Places Where We Go To Listen

Places Where We Go To Listen

While I had a fabulous time at the free Bang on a Can Marathon at Manhattan’s Winter Garden Atrium, my level of commitment and connectivity to the listening experience was nowhere near what it had been just days before in concerts at L.A.’s Walt Disney Hall.

Written By

Frank J. Oteri

Frank J. Oteri is an ASCAP-award winning composer and music journalist. Among his compositions are Already Yesterday or Still Tomorrow for orchestra, the "performance oratorio" MACHUNAS, the 1/4-tone sax quartet Fair and Balanced?, and the 1/6-tone rock band suite Imagined Overtures. His compositions are represented by Black Tea Music. Oteri is the Vice President of the International Society for Contemporary Music (ISCM) and is Composer Advocate at New Music USA where he has been the Editor of its web magazine, NewMusicBox.org, since its founding in 1999.

I had a fabulous time at the free Bang on a Can Marathon this past Sunday at the World Financial Center’s Winter Garden Atrium in downtown Manhattan. But my level of commitment and connectivity to the listening experience was nowhere near what it had been just a few days earlier during the two concerts I attended at Walt Disney Hall in Los Angeles.

The contrast in reaction to these events had nothing to do with any of the music or its performances, which were both top shelf in both cities. It even wasn’t ultimately about the acoustics. (While Disney Hall prides itself on its audio verité sonics and the Winter Garden is a crapshoot at best, the BoaCers’ sound people worked minor miracles most of the time.) Ultimately the differences boiled down to the overall vibe and the mode of presentation, ironically something that has little to do with sound.

My earliest exposure to both opera and symphonic repertoire was through free Central Park concerts as a preteen so I have first hand knowledge of the value of such events and am arguably a poster child of their success. In fact, I still remember resisting much of that music at first because there was nothing “new” on the program, so back in 1976 I really could’ve used a free Bang on a Can marathon. But having learned to love music that becomes more and more interesting the closer you pay attention to it, the low risk environment which initially turned me on to such music eventually became a hindrance to deeper listening once I became a fan.

At Disney Hall, when Esa Pekka Salonen led the Los Angeles Philharmonic in a performance of Stravinsky’s The Rite of Spring, a piece I must have heard over a hundred times and could probably sing back to you from start to finish, I heard details I was never aware of before: from a barely audible, yet completely perceivable, brass pianissimo to a brash sectional disjointedness that sounded like a train wreck but is all in the score. In a piece I never heard before, the brand new percussion concerto by Kevin Puts, which the Pacific Symphony under the direction of Carl St. Clair played two nights later, distinctions between various mallet instruments (all played by Evelyn Glennie) became as clear as the distinctions between woodwinds.

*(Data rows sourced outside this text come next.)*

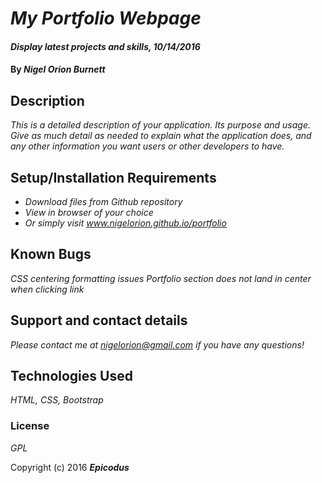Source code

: # _My Portfolio Webpage_

#### _Display latest projects and skills, 10/14/2016_

#### By _**Nigel Orion Burnett**_

## Description

_This is a detailed description of your application. Its purpose and usage.  Give as much detail as needed to explain what the application does, and any other information you want users or other developers to have._

## Setup/Installation Requirements

* _Download files from Github repository_
* _View in browser of your choice_
* _Or simply visit www.nigelorion.github.io/portfolio_


## Known Bugs

_CSS centering formatting issues_
_Portfolio section does not land in center when clicking link_

## Support and contact details

_Please contact me at nigelorion@gmail.com if you have any questions!_

## Technologies Used

_HTML, CSS, Bootstrap_

### License

*GPL*

Copyright (c) 2016 **_Epicodus_**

At the Winter Garden, instead of focusing on the three-person band of a guitar-wielding throat singer from Siberia—which I really wanted to do—I was more mindful of three impatient children to my left and their mother who was having a conversation on a cell phone throughout. And the palm tree in front of me obscured a significant portion of the stage to the point that I wasn’t sure when So Percussion’s set with Matmos actually began. Perceptions were further challenged by the decision to play recorded music between acts to minimize people’s impatience during set changes. Plus, since it seemed like I knew more than a third of the audience, there was even more meeting and greeting going on here than there was at the two Disney Hall concerts which were held during an even bigger meet and greet, the American Symphony Orchestra League conference!

In the opening plenary panel of that conference (which is why I was in L.A. and more on that elsewhere in these pages later this week), Justin Davidson reminded us that the Brandenburg Concertos were first performed in a beer hall to which Esa-Pekka later retorted that concert music sounds best in concert halls. I am thrilled by the possibility and democracy of music everywhere, but there’s only so much attention you can give to detail in a beer hall.

The post-Cage, post-Eno listener in me ought to have had a field day with the wonderful blur of background and foreground at this year’s BoaC marathon but instead I found myself craving something more from this music since I knew that there was something more from it. And, indeed, there were times when I was able to channel everything else out—the new Lisa Moore solo plus pre-recorded Lisa version of Julia Wolfe’s piece for six pianos was a revelation and the Italian ensemble Sentieri Selvaggi, who played three new Italian works, got my virtually undivided attention, which was a miracle even greater than what they accomplished with the sound system.